Imagin’erre ou imagin’action ?

 In La rubrique de Frédérique

Consciemment ou inconsciemment c’est à partir de nos imaginaires que se crée et s’actualise notre présent.
Artisans créateurs du monde qui nous abrite, nous n’avons pas à nous offusquer de ce qui s’affiche mais à comprendre pourquoi nous en sommes là, avant d’entrevoir ce qu’il convient de réaliser, avant de dessiner le chemin qui mène à demain.

L’art du contraste nous y conduit.
La forme se détache du fond grâce aux jeux d’ombres et de lumières. Elle s’en dégage mais lui reste liée. Sur un champ neutre ou chargé, transparent ou opaque, elle demeure tributaire de ce qui s’efface, de ce sur quoi elle s’inscrit pour que notre regard puisse en saisir les contours, en dévoiler les limites.

Cela concerne l’objet dans le tableau et chaque expression manifestée. Tout ce que nous identifions est une émanation formelle émergeant d’un fond matriciel bien souvent invisible.
Une émotion surgit dans une ambiance particulière ; un rêve se grave sur une trame d’avenir ; une peur s’écrit sur un tissu passé, suranné mais toujours enveloppant ; une pensée sur un réseau qui l’alimente et dont elle témoigne.
La forme n’est que l’expression minimale d’une réalité subjective qui cherche à se découvrir.
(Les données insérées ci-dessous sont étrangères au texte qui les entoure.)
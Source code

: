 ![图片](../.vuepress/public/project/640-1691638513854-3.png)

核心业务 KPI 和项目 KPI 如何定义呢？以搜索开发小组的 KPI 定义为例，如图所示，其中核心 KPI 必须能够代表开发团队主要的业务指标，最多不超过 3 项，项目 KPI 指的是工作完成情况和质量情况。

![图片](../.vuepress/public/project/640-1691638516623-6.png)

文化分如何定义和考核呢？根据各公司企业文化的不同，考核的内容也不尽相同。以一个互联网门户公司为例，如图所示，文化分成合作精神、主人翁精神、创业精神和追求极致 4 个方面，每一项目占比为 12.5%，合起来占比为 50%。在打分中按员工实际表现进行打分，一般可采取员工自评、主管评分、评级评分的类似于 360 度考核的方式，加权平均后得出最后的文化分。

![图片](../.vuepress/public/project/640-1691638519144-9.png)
« Ce qui se conçoit bien s’énonce clairement ! » Là entre en jeu l’imagination créatrice. Inventer de nouvelles formes pour dévoiler le monde futur ; formes mentales, formes sensibles, formes physiques qui traduisent sur le terrain de l’incarnation les valeurs de communauté aimante qu’il nous est demandé d’accompagner.
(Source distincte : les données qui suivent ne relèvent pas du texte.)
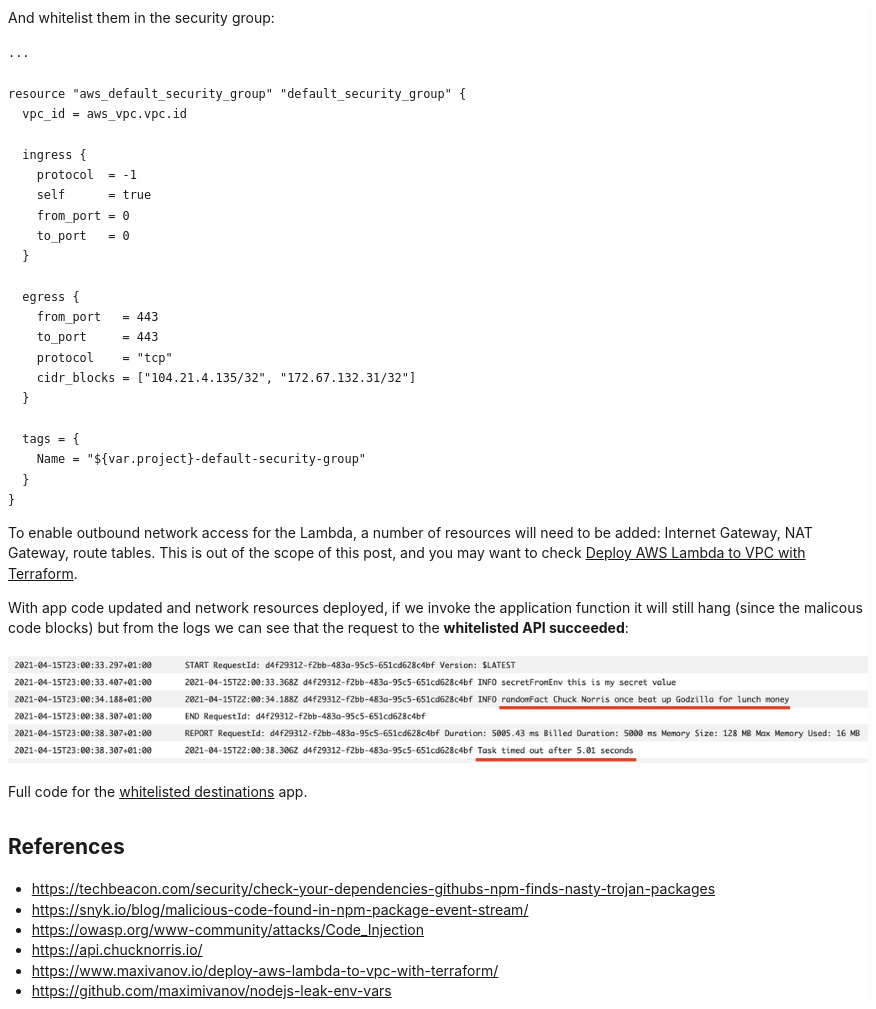 And whitelist them in the security group:

```hcl
...

resource "aws_default_security_group" "default_security_group" {
  vpc_id = aws_vpc.vpc.id

  ingress {
    protocol  = -1
    self      = true
    from_port = 0
    to_port   = 0
  }

  egress {
    from_port   = 443
    to_port     = 443
    protocol    = "tcp"
    cidr_blocks = ["104.21.4.135/32", "172.67.132.31/32"]
  }

  tags = {
    Name = "${var.project}-default-security-group"
  }
}
```

To enable outbound network access for the Lambda, a number of resources will need to be added: Internet Gateway, NAT Gateway, route tables. This is out of the scope of this post, and you may want to check [Deploy AWS Lambda to VPC with Terraform](https://www.maxivanov.io/deploy-aws-lambda-to-vpc-with-terraform/).

With app code updated and network resources deployed, if we invoke the application function it will still hang (since the malicous code blocks) but from the logs we can see that the request to the **whitelisted API succeeded**:

![outbound whitelisted worked](/posts/2021/04/how-compromised-npm-package-can-steal-your-secrets/outbound-whitelisted-worked.webp)

Full code for the [whitelisted destinations](https://github.com/maximivanov/nodejs-leak-env-vars/tree/master/leak-env-vars-poc-outbound-whitelisted) app.

## References

- https://techbeacon.com/security/check-your-dependencies-githubs-npm-finds-nasty-trojan-packages
- https://snyk.io/blog/malicious-code-found-in-npm-package-event-stream/
- https://owasp.org/www-community/attacks/Code_Injection
- https://api.chucknorris.io/
- https://www.maxivanov.io/deploy-aws-lambda-to-vpc-with-terraform/
- https://github.com/maximivanov/nodejs-leak-env-vars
Se concevoir acteur d’un ballet qui se danse en plusieurs actes indissociables les uns des autres, nous invite à plus de collaboration.
Le Grand Chorégraphe laisse à ses acteurs, ses danseurs, ses décorateurs, ses musiciens, ses scénographes, toutes possibilités d’improvisation et c’est de la justesse de leur articulation que sort le tableau, qui chaque jour s’engendre et se construit à partir des nouvelles donnes que chacun cherche à communiquer.

L’intercommunication doit devenir intercommunion pour harmoniser, tout en les respectant, les perceptions spécifiques. Celles-ci s’insèrent dans l’espace commun et veillent au bien dès que leurs auteurs acceptent de s’effacer pour concourir sans frein, à l’œuvre générale.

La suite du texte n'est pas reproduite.